The Buckendorfs' eyes glowed with hunger like mystic stones and their yellow fangs had grown. There had been talk of eating Bull, and the guides had promised to kill anyone who tried. They were the ones who buried poor Bull and set a great pile of stones over his grave. They knelt with their rosaries and prayed to the Virgin Mary to rest his soul. Joseph had tried to help them, but had fallen down repeatedly. He was really asking Lafayette and Henri to do the same for him as for Bull. He was very tired now. Sitting beside Henri, he took the locket that held Dorea's picture from his inner pocket and he opened it to show the guide. Before this, he'd always looked at her picture when he was alone, ashamed, perhaps, of the fact that she was plain and older. Ashamed, perhaps, that someone might think she was his mother.
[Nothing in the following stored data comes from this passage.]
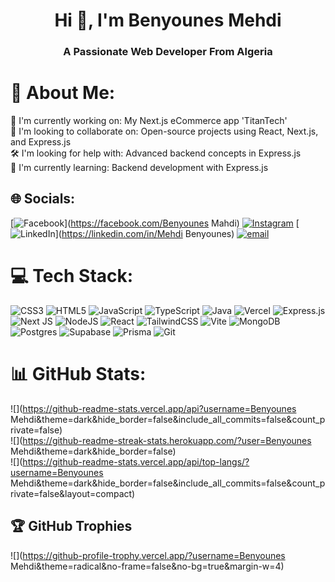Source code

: <h1 align="center">Hi 👋, I'm Benyounes Mehdi</h1>
<h3 align="center">A Passionate Web Developer From Algeria</h3>

# 💫 About Me:
🚀 I'm currently working on: My Next.js eCommerce app 'TitanTech'<br>🤝 I'm looking to collaborate on: Open-source projects using React, Next.js, and Express.js<br>🛠 I'm looking for help with: Advanced backend concepts in Express.js <br>🌱 I'm currently learning: Backend development with Express.js 


## 🌐 Socials:
[![Facebook](https://img.shields.io/badge/Facebook-%231877F2.svg?logo=Facebook&logoColor=white)](https://facebook.com/Benyounes Mahdi) [![Instagram](https://img.shields.io/badge/Instagram-%23E4405F.svg?logo=Instagram&logoColor=white)](https://instagram.com/x_mehdi.5462_x) [![LinkedIn](https://img.shields.io/badge/LinkedIn-%230077B5.svg?logo=linkedin&logoColor=white)](https://linkedin.com/in/Mehdi Benyounes) [![email](https://img.shields.io/badge/Email-D14836?logo=gmail&logoColor=white)](mailto:benyounesmehdiofficial@gmail.com) 

# 💻 Tech Stack:
![CSS3](https://img.shields.io/badge/css3-%231572B6.svg?style=for-the-badge&logo=css3&logoColor=white) ![HTML5](https://img.shields.io/badge/html5-%23E34F26.svg?style=for-the-badge&logo=html5&logoColor=white) ![JavaScript](https://img.shields.io/badge/javascript-%23323330.svg?style=for-the-badge&logo=javascript&logoColor=%23F7DF1E) ![TypeScript](https://img.shields.io/badge/typescript-%23007ACC.svg?style=for-the-badge&logo=typescript&logoColor=white) ![Java](https://img.shields.io/badge/java-%23ED8B00.svg?style=for-the-badge&logo=openjdk&logoColor=white) ![Vercel](https://img.shields.io/badge/vercel-%23000000.svg?style=for-the-badge&logo=vercel&logoColor=white) ![Express.js](https://img.shields.io/badge/express.js-%23404d59.svg?style=for-the-badge&logo=express&logoColor=%2361DAFB) ![Next JS](https://img.shields.io/badge/Next-black?style=for-the-badge&logo=next.js&logoColor=white) ![NodeJS](https://img.shields.io/badge/node.js-6DA55F?style=for-the-badge&logo=node.js&logoColor=white) ![React](https://img.shields.io/badge/react-%2320232a.svg?style=for-the-badge&logo=react&logoColor=%2361DAFB) ![TailwindCSS](https://img.shields.io/badge/tailwindcss-%2338B2AC.svg?style=for-the-badge&logo=tailwind-css&logoColor=white) ![Vite](https://img.shields.io/badge/vite-%23646CFF.svg?style=for-the-badge&logo=vite&logoColor=white) ![MongoDB](https://img.shields.io/badge/MongoDB-%234ea94b.svg?style=for-the-badge&logo=mongodb&logoColor=white) ![Postgres](https://img.shields.io/badge/postgres-%23316192.svg?style=for-the-badge&logo=postgresql&logoColor=white) ![Supabase](https://img.shields.io/badge/Supabase-3ECF8E?style=for-the-badge&logo=supabase&logoColor=white) ![Prisma](https://img.shields.io/badge/Prisma-3982CE?style=for-the-badge&logo=Prisma&logoColor=white) ![Git](https://img.shields.io/badge/git-%23F05033.svg?style=for-the-badge&logo=git&logoColor=white)
# 📊 GitHub Stats:
![](https://github-readme-stats.vercel.app/api?username=Benyounes Mehdi&theme=dark&hide_border=false&include_all_commits=false&count_private=false)<br/>
![](https://github-readme-streak-stats.herokuapp.com/?user=Benyounes Mehdi&theme=dark&hide_border=false)<br/>
![](https://github-readme-stats.vercel.app/api/top-langs/?username=Benyounes Mehdi&theme=dark&hide_border=false&include_all_commits=false&count_private=false&layout=compact)

## 🏆 GitHub Trophies
![](https://github-profile-trophy.vercel.app/?username=Benyounes Mehdi&theme=radical&no-frame=false&no-bg=true&margin-w=4)

<!-- Proudly created with GPRM ( https://gprm.itsvg.in ) -->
Henri placed the fiddle with great care into its velvet nest, and stroked it before he shut the lid. Then he took the locket from Joseph's hands, and looked into the face of Dorea for a very long time. At last he gave her back to Joseph.
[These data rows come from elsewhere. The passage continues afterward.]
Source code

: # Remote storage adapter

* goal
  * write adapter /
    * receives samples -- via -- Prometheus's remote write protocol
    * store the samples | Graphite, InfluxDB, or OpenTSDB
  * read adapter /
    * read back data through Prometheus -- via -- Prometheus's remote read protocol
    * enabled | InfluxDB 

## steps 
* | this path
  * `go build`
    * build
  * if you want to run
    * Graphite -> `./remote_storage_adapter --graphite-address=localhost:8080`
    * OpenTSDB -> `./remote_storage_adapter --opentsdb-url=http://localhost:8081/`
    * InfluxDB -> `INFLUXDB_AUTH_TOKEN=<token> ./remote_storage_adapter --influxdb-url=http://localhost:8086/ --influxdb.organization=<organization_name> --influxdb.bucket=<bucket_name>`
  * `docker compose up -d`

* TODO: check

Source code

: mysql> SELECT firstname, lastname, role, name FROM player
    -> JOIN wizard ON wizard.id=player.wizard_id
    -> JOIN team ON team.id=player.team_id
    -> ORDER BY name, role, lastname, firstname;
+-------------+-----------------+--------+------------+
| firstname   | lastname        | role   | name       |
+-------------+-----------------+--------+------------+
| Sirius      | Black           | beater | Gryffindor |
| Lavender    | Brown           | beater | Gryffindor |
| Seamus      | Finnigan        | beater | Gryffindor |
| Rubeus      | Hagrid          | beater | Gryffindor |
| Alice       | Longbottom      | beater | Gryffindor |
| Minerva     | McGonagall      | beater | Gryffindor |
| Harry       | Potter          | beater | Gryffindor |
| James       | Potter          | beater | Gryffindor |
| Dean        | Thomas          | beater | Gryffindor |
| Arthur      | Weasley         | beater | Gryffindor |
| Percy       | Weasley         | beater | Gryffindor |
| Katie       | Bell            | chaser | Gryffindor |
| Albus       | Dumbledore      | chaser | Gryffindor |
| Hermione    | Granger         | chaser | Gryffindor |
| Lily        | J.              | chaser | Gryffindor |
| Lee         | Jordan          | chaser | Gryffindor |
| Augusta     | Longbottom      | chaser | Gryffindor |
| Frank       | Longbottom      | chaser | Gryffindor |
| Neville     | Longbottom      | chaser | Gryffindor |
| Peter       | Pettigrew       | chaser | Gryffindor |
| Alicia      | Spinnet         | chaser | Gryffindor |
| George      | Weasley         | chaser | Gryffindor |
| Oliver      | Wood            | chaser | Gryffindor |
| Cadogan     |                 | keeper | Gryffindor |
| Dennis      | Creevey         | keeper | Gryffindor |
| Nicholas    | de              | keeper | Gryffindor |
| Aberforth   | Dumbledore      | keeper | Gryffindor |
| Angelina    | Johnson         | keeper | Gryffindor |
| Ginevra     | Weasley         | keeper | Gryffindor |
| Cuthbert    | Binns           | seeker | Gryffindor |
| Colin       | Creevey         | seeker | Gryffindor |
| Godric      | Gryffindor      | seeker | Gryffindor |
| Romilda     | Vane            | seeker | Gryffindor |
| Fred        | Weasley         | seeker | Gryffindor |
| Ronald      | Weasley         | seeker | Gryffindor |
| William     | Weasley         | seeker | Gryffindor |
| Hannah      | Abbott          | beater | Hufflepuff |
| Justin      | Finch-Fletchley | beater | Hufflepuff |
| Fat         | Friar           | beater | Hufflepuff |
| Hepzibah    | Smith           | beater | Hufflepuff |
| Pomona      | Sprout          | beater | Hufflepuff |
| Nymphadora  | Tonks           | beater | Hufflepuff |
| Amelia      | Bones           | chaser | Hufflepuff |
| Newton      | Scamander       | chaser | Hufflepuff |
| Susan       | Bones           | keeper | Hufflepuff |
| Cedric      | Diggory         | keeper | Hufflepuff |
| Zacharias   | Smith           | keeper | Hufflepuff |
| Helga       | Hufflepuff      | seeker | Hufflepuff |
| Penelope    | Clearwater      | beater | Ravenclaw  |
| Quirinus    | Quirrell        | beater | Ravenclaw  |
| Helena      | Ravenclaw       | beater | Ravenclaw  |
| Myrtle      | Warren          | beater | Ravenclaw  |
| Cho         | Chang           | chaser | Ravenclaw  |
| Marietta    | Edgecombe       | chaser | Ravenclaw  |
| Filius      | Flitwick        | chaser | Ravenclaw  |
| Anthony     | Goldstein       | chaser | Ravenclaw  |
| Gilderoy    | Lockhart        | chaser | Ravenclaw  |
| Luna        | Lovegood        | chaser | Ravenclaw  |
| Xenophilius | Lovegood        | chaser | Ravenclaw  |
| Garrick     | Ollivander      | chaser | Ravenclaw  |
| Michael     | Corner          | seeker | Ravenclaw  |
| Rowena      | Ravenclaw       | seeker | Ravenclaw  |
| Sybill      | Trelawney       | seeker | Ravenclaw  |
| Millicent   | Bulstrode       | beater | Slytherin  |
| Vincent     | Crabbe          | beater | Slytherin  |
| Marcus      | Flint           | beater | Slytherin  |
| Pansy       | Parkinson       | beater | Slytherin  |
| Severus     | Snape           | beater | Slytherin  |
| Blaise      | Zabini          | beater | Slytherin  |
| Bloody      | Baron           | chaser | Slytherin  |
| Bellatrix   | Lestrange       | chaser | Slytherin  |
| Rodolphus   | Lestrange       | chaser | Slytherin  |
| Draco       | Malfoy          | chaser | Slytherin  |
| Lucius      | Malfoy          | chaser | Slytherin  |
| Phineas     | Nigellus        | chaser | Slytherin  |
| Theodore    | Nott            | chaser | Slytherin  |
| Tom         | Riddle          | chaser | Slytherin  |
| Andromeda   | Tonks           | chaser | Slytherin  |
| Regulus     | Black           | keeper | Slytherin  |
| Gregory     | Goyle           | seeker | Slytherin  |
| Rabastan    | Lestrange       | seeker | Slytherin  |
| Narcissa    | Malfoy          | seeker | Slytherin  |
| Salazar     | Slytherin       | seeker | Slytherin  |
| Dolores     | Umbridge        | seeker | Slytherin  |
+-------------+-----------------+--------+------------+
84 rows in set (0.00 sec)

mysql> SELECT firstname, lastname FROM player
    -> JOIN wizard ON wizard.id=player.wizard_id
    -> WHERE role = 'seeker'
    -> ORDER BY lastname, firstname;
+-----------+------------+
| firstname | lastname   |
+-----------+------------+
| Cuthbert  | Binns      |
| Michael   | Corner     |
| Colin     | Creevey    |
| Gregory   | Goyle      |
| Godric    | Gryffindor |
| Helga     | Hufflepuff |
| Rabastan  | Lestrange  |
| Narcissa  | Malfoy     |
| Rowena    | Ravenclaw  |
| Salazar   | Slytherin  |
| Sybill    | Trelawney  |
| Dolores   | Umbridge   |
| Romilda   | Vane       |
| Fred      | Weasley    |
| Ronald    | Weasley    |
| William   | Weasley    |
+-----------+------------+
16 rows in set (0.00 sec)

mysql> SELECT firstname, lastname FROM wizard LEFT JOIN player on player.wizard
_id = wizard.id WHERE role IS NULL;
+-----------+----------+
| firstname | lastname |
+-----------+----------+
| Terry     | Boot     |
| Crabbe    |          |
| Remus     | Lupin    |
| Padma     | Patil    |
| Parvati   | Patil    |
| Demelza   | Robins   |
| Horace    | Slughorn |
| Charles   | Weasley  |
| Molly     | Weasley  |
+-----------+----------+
“Such a pretty woman,” he said. “Très jolie. You will be happy. She will give you many children and keep you warm at night.”
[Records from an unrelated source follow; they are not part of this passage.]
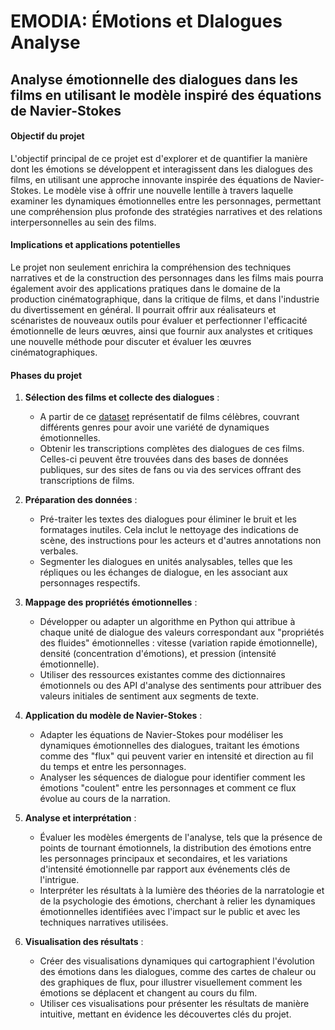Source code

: # EMODIA: ÉMotions et DIalogues Analyse
## Analyse émotionnelle des dialogues dans les films en utilisant le modèle inspiré des équations de Navier-Stokes

#### Objectif du projet
L'objectif principal de ce projet est d'explorer et de quantifier la manière dont les émotions se développent et interagissent dans les dialogues des films, en utilisant une approche innovante inspirée des équations de Navier-Stokes. Le modèle vise à offrir une nouvelle lentille à travers laquelle examiner les dynamiques émotionnelles entre les personnages, permettant une compréhension plus profonde des stratégies narratives et des relations interpersonnelles au sein des films.

#### Implications et applications potentielles
Le projet non seulement enrichira la compréhension des techniques narratives et de la construction des personnages dans les films mais pourra également avoir des applications pratiques dans le domaine de la production cinématographique, dans la critique de films, et dans l'industrie du divertissement en général. Il pourrait offrir aux réalisateurs et scénaristes de nouveaux outils pour évaluer et perfectionner l'efficacité émotionnelle de leurs œuvres, ainsi que fournir aux analystes et critiques une nouvelle méthode pour discuter et évaluer les œuvres cinématographiques.

#### Phases du projet

1. **Sélection des films et collecte des dialogues** :
   - A partir de ce [dataset](./movie_dialog.zip) représentatif de films célèbres, couvrant différents genres pour avoir une variété de dynamiques émotionnelles.
   - Obtenir les transcriptions complètes des dialogues de ces films. Celles-ci peuvent être trouvées dans des bases de données publiques, sur des sites de fans ou via des services offrant des transcriptions de films.

2. **Préparation des données** :
   - Pré-traiter les textes des dialogues pour éliminer le bruit et les formatages inutiles. Cela inclut le nettoyage des indications de scène, des instructions pour les acteurs et d'autres annotations non verbales.
   - Segmenter les dialogues en unités analysables, telles que les répliques ou les échanges de dialogue, en les associant aux personnages respectifs.

3. **Mappage des propriétés émotionnelles** :
   - Développer ou adapter un algorithme en Python qui attribue à chaque unité de dialogue des valeurs correspondant aux "propriétés des fluides" émotionnelles : vitesse (variation rapide émotionnelle), densité (concentration d'émotions), et pression (intensité émotionnelle).
   - Utiliser des ressources existantes comme des dictionnaires émotionnels ou des API d'analyse des sentiments pour attribuer des valeurs initiales de sentiment aux segments de texte.

4. **Application du modèle de Navier-Stokes** :
   - Adapter les équations de Navier-Stokes pour modéliser les dynamiques émotionnelles des dialogues, traitant les émotions comme des "flux" qui peuvent varier en intensité et direction au fil du temps et entre les personnages.
   - Analyser les séquences de dialogue pour identifier comment les émotions "coulent" entre les personnages et comment ce flux évolue au cours de la narration.

5. **Analyse et interprétation** :
   - Évaluer les modèles émergents de l'analyse, tels que la présence de points de tournant émotionnels, la distribution des émotions entre les personnages principaux et secondaires, et les variations d'intensité émotionnelle par rapport aux événements clés de l'intrigue.
   - Interpréter les résultats à la lumière des théories de la narratologie et de la psychologie des émotions, cherchant à relier les dynamiques émotionnelles identifiées avec l'impact sur le public et avec les techniques narratives utilisées.

6. **Visualisation des résultats** :
   - Créer des visualisations dynamiques qui cartographient l'évolution des émotions dans les dialogues, comme des cartes de chaleur ou des graphiques de flux, pour illustrer visuellement comment les émotions se déplacent et changent au cours du film.
   - Utiliser ces visualisations pour présenter les résultats de manière intuitive, mettant en évidence les découvertes clés du projet.

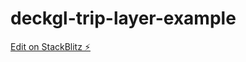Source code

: # deckgl-trip-layer-example

[Edit on StackBlitz ⚡️]([https://stackblitz.com/edit/deckgl-trip-layer-77ea9h](https://stackblitz.com/edit/deckgl-trip-layer-example))
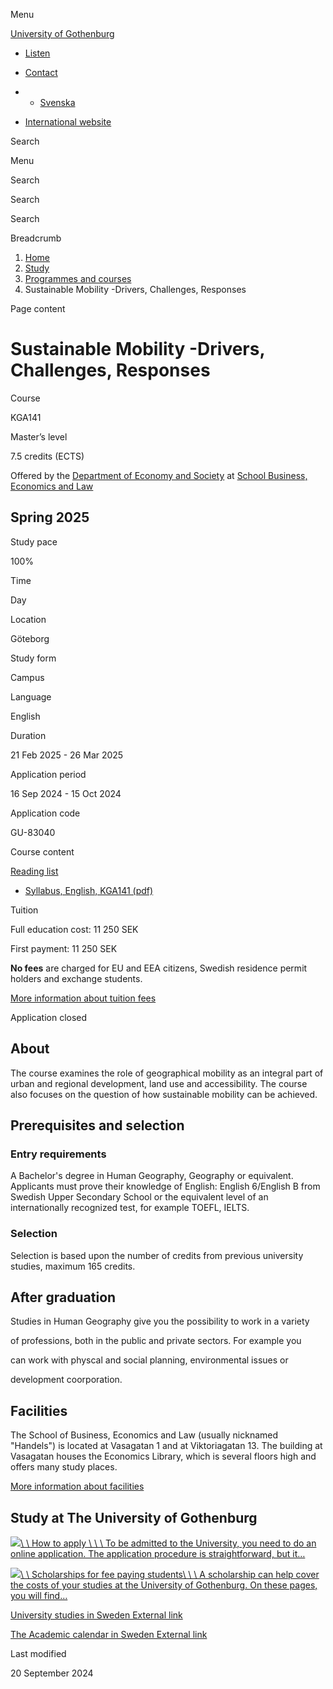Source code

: Menu

[University of Gothenburg](/en)

- [Listen](//app-eu.readspeaker.com/cgi-bin/rsent?customerid=9467&lang=en_uk&readclass=region--content&url=https%3A%2F%2Fwww.gu.se%2Fen%2Fstudy-gothenburg%2Fsustainable-mobility-drivers-challenges-responses-kga141 "Listen with ReadSpeaker")

- [Contact](/en/contact)

- - [Svenska](/studera/hitta-utbildning/hallbar-rorlighet-drivkrafter-utmaningar-losningar-kga141)
- [International website](/en/study-gothenburg/sustainable-mobility-drivers-challenges-responses-kga141)

Search


Menu


Search


Search

Search

Breadcrumb

1. [Home](/en)
2. [Study](/en/study-in-gothenburg)
3. [Programmes and courses](/en/study-in-gothenburg/study-options)
4. Sustainable Mobility -Drivers, Challenges, Responses


Page content

# Sustainable Mobility -Drivers, Challenges, Responses

Course


KGA141


Master’s level



7.5 credits (ECTS)



Offered by the
[Department of Economy and Society](https://www.gu.se/en/school-business-economics-law/economy-society)
at
[School Business, Economics and Law](https://www.gu.se/en/school-business-economics-law)

## Spring 2025

Study pace


100%

Time


Day

Location


Göteborg

Study form


Campus

Language


English

Duration


21 Feb 2025
\- 26 Mar 2025

Application period


16 Sep 2024
\- 15 Oct 2024

Application code


GU-83040

Course content


[Reading list](/en/study-gothenburg/sustainable-mobility-drivers-challenges-responses-kga141/reading-list/7f6ee8d9-a8d5-11ef-a240-57578bd7405a)

- [Syllabus, English, KGA141 (pdf)](https://kursplaner.gu.se/pdf/kurs/en/KGA141)


Tuition


Full education cost: 11 250 SEK

First payment: 11 250 SEK

**No fees** are charged for EU and EEA citizens, Swedish residence permit holders and exchange students.

[More information about tuition fees](https://www.gu.se/en/study-in-gothenburg/apply/tuition-fees)

Application closed


## About

The course examines the role of geographical mobility as an integral part of urban and regional development, land use and accessibility. The course also focuses on the question of how sustainable mobility can be achieved.

## Prerequisites and selection

### Entry requirements

A Bachelor's degree in Human Geography, Geography or equivalent. Applicants must prove their knowledge of English: English 6/English B from Swedish Upper Secondary School or the equivalent level of an internationally recognized test, for example TOEFL, IELTS.

### Selection

Selection is based upon the number of credits from previous university studies, maximum 165 credits.

## After graduation

Studies in Human Geography give you the possibility to work in a variety

of professions, both in the public and private sectors. For example you

can work with physcal and social planning, environmental issues or

development coorporation.

## Facilities

The School of Business, Economics and Law (usually nicknamed "Handels") is located at Vasagatan 1 and at Viktoriagatan 13. The building at Vasagatan houses the Economics Library, which is several floors high and offers many study places.

[More information about facilities](https://gu.se/en/study-gothenburg/school-of-business-economics-and-law-facilities)

## Study at The University of Gothenburg

[![](/sites/default/files/dynamic-image/dynamic_image_2188_218/public/2020-03/cytonn-photography-ZJEKICY5EXY-unsplash.jpg?media_id=2553&width=1904&height=208)\\
\\
How to apply \\
\\
\\
To be admitted to the University, you need to do an online application. The application procedure is straightforward, but it…](/en/study-in-gothenburg/apply)

[![](/sites/default/files/dynamic-image/dynamic_image_2188_218/public/2024-01/GU-7.jpg?media_id=95188&width=1904&height=208)\\
\\
Scholarships for fee paying students\\
\\
\\
A scholarship can help cover the costs of your studies at the University of Gothenburg. On these pages, you will find…](/en/study-in-gothenburg/apply/scholarships-for-fee-paying-students)

[University studies in Sweden External link](https://www.gu.se/en/study-in-gothenburg/before-you-arrive/university-studies-in-sweden "External link")

[The Academic calendar in Sweden External link](https://www.gu.se/en/study-in-gothenburg/when-you-are-here/academic-calendar "External link")

Last modified


20 September 2024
This was the only untruth that Joseph heard Henri Peace to utter, for after that night in which Lafayette killed a crazed old female moose, and after the next week in which another outfit arrived with
flour and they all stuffed themselves sick on pancakes and syrup then rolled in agony out in the woods, and after Joseph made his way back to St. Anthony more broke than he'd started out and with a deed for two hundred acres of worthless land in his pocket, he showed up at Dorea's doorstep only to be met by a man who introduced himself as her new husband, to whom he wordlessly gave the locket.

The Saint

FOR A LONG
time after the expedition, Joseph was sick, in a general way, and he gazed long at Lafayette's crucifix nailed onto his wall. He wondered where English Bill, his dog, the Buckendorfs, and Lafayette and Henri Peace were now. Except for B. J. Bolt, who looked in on him sometimes, the only one whose whereabouts he was sure of was Bull. So after he recovered, Joseph went to visit the doctor's housekeeper with the dark brown hair, sweet, coffee-milk skin, and freckled nose. She sat with him in the receiving parlor where the doctor's patients waited. From behind the shut door they could hear the clack of instruments and some muffled yelps. Joseph told the doctor's housekeeper all about Bull and how he had spoken of her looking at the horizon and how he had set off to walk across the dead swamp of the late winter prairie to be with her. She gazed at him with clear brown eyes and nodded when he had finished telling her about the turtle soup and how Bull had died looking up into the budding branches, with her name on his lips. The last part about the name was, he hoped, a pardonable embroidery. She did look sad, and a bit surprised. At last, she spoke.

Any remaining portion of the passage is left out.